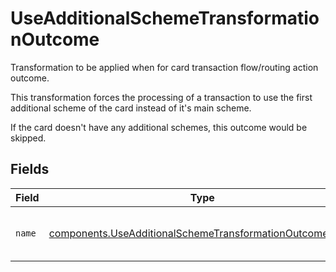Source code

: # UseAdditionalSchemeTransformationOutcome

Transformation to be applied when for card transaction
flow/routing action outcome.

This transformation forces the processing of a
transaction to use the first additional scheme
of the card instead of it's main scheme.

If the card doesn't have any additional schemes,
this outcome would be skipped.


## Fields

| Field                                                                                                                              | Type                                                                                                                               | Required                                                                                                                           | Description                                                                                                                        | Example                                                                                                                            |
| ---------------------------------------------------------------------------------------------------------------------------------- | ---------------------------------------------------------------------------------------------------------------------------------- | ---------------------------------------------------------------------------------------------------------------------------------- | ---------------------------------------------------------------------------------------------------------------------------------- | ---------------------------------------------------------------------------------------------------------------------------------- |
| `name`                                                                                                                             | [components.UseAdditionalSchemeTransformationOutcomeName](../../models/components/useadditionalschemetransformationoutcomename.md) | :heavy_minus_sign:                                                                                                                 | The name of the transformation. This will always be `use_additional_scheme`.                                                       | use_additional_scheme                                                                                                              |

= = = = = = =

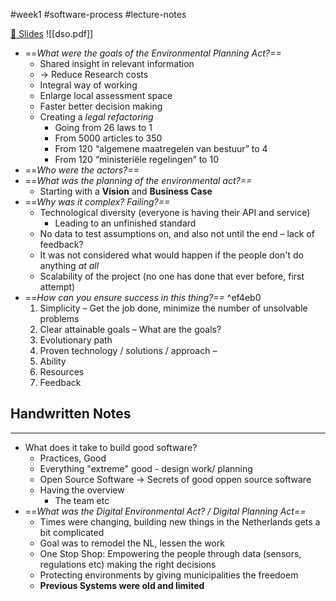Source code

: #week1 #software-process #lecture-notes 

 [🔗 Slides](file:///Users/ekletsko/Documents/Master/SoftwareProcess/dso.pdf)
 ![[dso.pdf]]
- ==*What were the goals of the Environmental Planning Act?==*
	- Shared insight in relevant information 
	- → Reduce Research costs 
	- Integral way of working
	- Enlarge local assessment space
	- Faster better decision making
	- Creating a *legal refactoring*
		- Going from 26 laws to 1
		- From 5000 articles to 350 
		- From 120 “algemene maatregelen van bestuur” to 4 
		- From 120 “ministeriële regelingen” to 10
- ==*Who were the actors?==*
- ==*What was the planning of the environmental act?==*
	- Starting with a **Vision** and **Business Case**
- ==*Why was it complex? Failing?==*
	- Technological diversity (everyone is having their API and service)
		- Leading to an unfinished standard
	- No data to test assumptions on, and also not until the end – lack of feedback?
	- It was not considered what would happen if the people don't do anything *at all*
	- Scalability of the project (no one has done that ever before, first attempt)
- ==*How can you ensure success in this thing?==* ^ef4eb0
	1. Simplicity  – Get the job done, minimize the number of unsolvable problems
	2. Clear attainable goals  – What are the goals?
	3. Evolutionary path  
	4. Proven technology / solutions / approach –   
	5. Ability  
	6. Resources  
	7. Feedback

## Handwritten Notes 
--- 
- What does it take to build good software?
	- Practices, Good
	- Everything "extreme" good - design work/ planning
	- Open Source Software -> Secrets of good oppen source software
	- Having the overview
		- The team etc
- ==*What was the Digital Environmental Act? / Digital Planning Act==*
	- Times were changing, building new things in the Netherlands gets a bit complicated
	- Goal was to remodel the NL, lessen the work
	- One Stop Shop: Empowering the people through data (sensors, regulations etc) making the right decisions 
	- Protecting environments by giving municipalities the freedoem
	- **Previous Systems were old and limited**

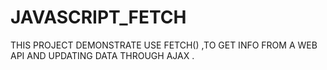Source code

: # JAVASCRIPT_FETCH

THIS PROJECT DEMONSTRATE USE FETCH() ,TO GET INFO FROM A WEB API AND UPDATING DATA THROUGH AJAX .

= = = = = = =

What you return must be an exact retyping of the lines above starting at the line with "- ==*Why was it complex? Failing?==*" and ending at the line with "- It was not", and nothing besides.

- ==*Why was it complex? Failing?==*
	- Technological diversity (everyone is having their API and service)
		- Leading to an unfinished standard
	- No data to test assumptions on, and also not until the end – lack of feedback?
	- It was not considered what would happen if the people don't do anything *at all*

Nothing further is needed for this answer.